Drills reinforce good shooting habits and correct bad ones. Want to learn how to aim better? No problem. There is a drill for that (see the November 2008 issue of this magazine). Some days you are spot-on while others you tend to miss mostly left or mostly right. While there are a couple of things that can cause this to happen, poor shooting stance could be one of them and a shooting-stance drill might just be the cure.
Shooting stance is often overlooked by bowhunters as a key shooting-form element, although its importance cannot be denied. Shooting stance can be compared to the foundation of a building. Raise a skyscraper over a weak foundation and the rest of the construction matters little. The orientation of your feet and legs relative to the target and to various parts of your body, such as your hips and shoulders, can have vast implications in the realm of shot-to-shot accuracy. A simple shooting-stance drill can be used to determine what works best for you, and using the drill periodically will help reinforce good shooting habits.
Shooting stance is a relatively personal thing and varies from one person to another, but there is a proper shooting stance for everyone. Defining good shooting stance as it relates to you is the first goal of the drill. The second goal is to reproduce the stance to the best of your ability every time you shoot.
To establish a repeatable shooting stance, stand 20 to 30 yards from a target and place an arrow on the ground. Make sure that it is perpendicular to the target. Back up another 10 yards and eye the arrow to be sure that it is pointing directly at the target. Next, position your feet with your toes almost touching the arrow and orient your head and torso relative to the target as you normally would when readying for a shot. Your feet and legs should be about shoulder-width apart. Standing with your legs at shoulder-width provides the most stability with the least amount of effort. Any closer together and you will feel top heavy and prone to swaying at full draw. Any wider requires conscious solicitation of leg muscles to maintain stability. Conscious effort is reserved solely for aiming, so shoulder-width apart is about right.
Now that you have a solid stance with an arrow on the ground to serve as a reference for foot position, draw your bow. Find your anchor point and aim at the bull’s-eye. Next, close your eyes and visualize aiming at the bull’s-eye for another five to ten seconds. Try to maintain your upper body form but don’t fight it. Your shoulders and torso should be square to your hips. Twisting your torso requires the solicitation of muscles and is less repeatable than standing erect with your shoulders square to your hips. The orientation of your upper body to the target should be dictated by the position of your legs and feet––your shooting stance. Keep your shoulders square to your hips and you will be more relaxed and steady while aiming. The goal here is to see if your stance and overall upper body form is to the liking of your body’s natural tendency. If you are unknowingly twisting at the waist, the muscles used to maintain this position will relax once your eyes close and the point of visual reference is removed.

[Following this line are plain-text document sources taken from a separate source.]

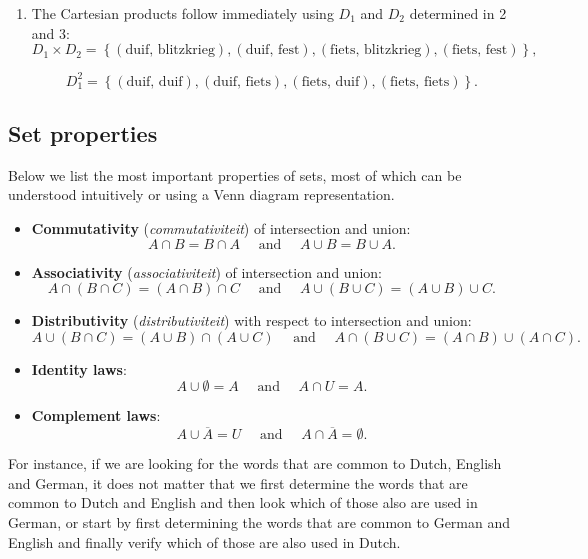 \begin{example}
\begin{enumerate}
		\item  The Cartesian products follow immediately using $D_1$ and $D_2$ determined in 2 and 3: 
		$$
		D_1 \times D_2 = \left\{\left(\mbox{duif, blitzkrieg}\right), \left(\mbox{duif, fest}\right), \left(\mbox{fiets, blitzkrieg}\right), \left(\mbox{fiets, fest}\right)\right\},
		$$
		
		$$
		D_1^2 = \left\{\left(\mbox{duif, duif}\right), \left(\mbox{duif, fiets}\right), \left(\mbox{fiets, duif}\right), \left(\mbox{fiets, fiets}\right)\right\}.
		$$
	\end{enumerate}
	
\end{example}

\fi


\subsection{Set properties}
Below we list the most important properties of sets, most of which can be understood intuitively or using a Venn diagram representation.
\begin{itemize}
	\item \textbf{Commutativity} (\textit{commutativiteit}) of intersection and union:
	$$
	A\cap B=B\cap A \quad\mbox{ and }\quad A\cup B=B\cup A.
	$$
	\item \textbf{Associativity} (\textit{associativiteit})  of intersection and union:
	$$
	A\cap \left(B\cap C\right)=\left(A\cap B\right)\cap C \quad\mbox{ and }\quad A\cup \left(B\cup C\right)=\left(A\cup B\right)\cup C.
	$$
	\item \textbf{Distributivity} (\textit{distributiviteit})  with respect to intersection and union:
	$$
	A\cup \left(B\cap C\right)=\left(A\cup B\right)\cap \left(A\cup C\right) \quad\mbox{ and }\quad A\cap \left(B\cup C\right)=\left(A\cap B\right)\cup \left(A\cap C\right).
	$$
	\item \textbf{Identity laws}:
	$$
	A \cup \emptyset =A \quad\mbox{ and }\quad A \cap U= A.
	$$
	\item \textbf{Complement laws}:
	$$
	A \cup \overline {A} =U \quad\mbox{ and }\quad A \cap \overline {A} = \emptyset. 
	$$
\end{itemize}
For instance, if we are looking for the words that are common to Dutch, English and German, it does not matter that we first determine the words that are common to Dutch and English and then look which of those also are used in German, or start by first determining the words that are common to German and English and finally verify which of those are also used in Dutch.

After five to ten seconds, open your eyes and see if your sight pin has drifted to the left or right of the target. Don’t worry if you drifted upward or more likely downward. Drift in the left or right direction is what we are concerned about. Ideally you should be within a few inches of the target relative to right and left. Chances are your arrow will be pointing a foot or more to the right of the target when you open your eyes (for right-handed shooters). The opposite is usually the case for left-handed shooters. This is typical of a square stance, one in which the toes of both feet crowd the perpendicular line to the target.
More than likely you will be able to stay on target if you now try the drill with an open stance. To set an open stance, slide the foot closest to the target about three inches back from the arrow on the ground. Since the orientation of your torso should be dictated by the position of your feet and legs, your chest will face more toward the target as compared to the square stance. With your shoulders squared to your hips, they will be in the neighborhood of seventy degrees to the target face as opposed to ninety degrees in the case of the square stance. An open stance tends to be quite practical for bowhunters since, when used with a proper grip orientation, it increases bowstring clearance and eliminates the possibility of contact between the bowstring and a bulky jacket sleeve.
Try this drill yourself and see if your shooting stance conforms to your body’s natural tendency. Remember, move your target-side foot in the opposite direction of the observed drift and repeat the drill until you are on target. After a few weeks, you will no longer need an arrow on the ground as a reference for foot position. Addressing the target and setting your shooting stance will become second nature. Strive to duplicate your shooting stance prior to every shot. Don’t take this form element for granted, and use the shooting stance drill periodically to reinforce good shooting habits.